Elizabeth A. "Liz" Malia (born September 30, 1949) is an American politician from the Commonwealth of Massachusetts. A Democrat, she served in the Massachusetts House of Representatives from March 1998 to January 2023.  She represented the Eleventh Suffolk district, which includes parts of the Boston neighborhoods of Jamaica Plain, Roslindale, Roxbury and Dorchester.

In the legislature, she served as Assistant Vice-Chair of the House Committee on Ways and Means. Malia has also served on the Joint Committee on Labor and Workforce Development and the Education Joint Committee.

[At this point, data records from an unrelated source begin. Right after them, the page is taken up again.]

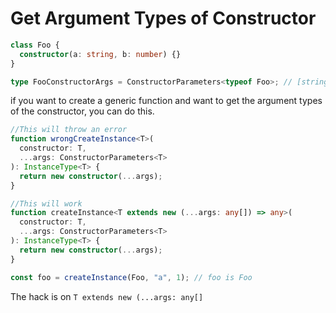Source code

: # Get Argument Types of Constructor

```typescript
class Foo {
  constructor(a: string, b: number) {}
}

type FooConstructorArgs = ConstructorParameters<typeof Foo>; // [string, number]
```

if you want to create a generic function and want to get the argument types of the constructor, you can do this.

```typescript
//This will throw an error
function wrongCreateInstance<T>(
  constructor: T,
  ...args: ConstructorParameters<T>
): InstanceType<T> {
  return new constructor(...args);
}

//This will work
function createInstance<T extends new (...args: any[]) => any>(
  constructor: T,
  ...args: ConstructorParameters<T>
): InstanceType<T> {
  return new constructor(...args);
}

const foo = createInstance(Foo, "a", 1); // foo is Foo
```

The hack is on `T extends new (...args: any[]`
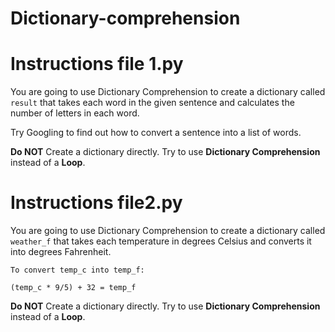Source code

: # Dictionary-comprehension

# Instructions file 1.py

You are going to use Dictionary Comprehension to create a dictionary called `result` that takes each word in the given sentence and calculates the number of letters in each word.

Try Googling to find out how to convert a sentence into a list of words.

**Do NOT** Create a dictionary directly. Try to use **Dictionary Comprehension** instead of a **Loop**.

# Instructions file2.py

You are going to use Dictionary Comprehension to create a dictionary called `weather_f` that takes each temperature in degrees Celsius and converts it into degrees Fahrenheit.

```
To convert temp_c into temp_f:
```

```
(temp_c * 9/5) + 32 = temp_f
```

**Do NOT** Create a dictionary directly. Try to use **Dictionary Comprehension** instead of a **Loop**.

Malia is originally from Endicott, New York and first moved to Boston to attend college. She graduated from Boston College in 1971 with a BA in Education and English, returning in 1989 to complete the graduate certificate program at the Center for Women in Politics and Government. She worked in human services, healthcare, community organizing and labor advocacy before becoming chief of staff to state representative John E. McDonough in 1990.

In late 1997, McDonough retired mid-term to take up an associate professorship at Brandeis University and Malia jumped into the race to succeed him. She won the special preliminary election easily and went on to win 67% of the special general election vote. She was re-elected in November 1998 and has won biennial re-election ever since. In October of 2021 Malia announced her decision not to run for re-election. 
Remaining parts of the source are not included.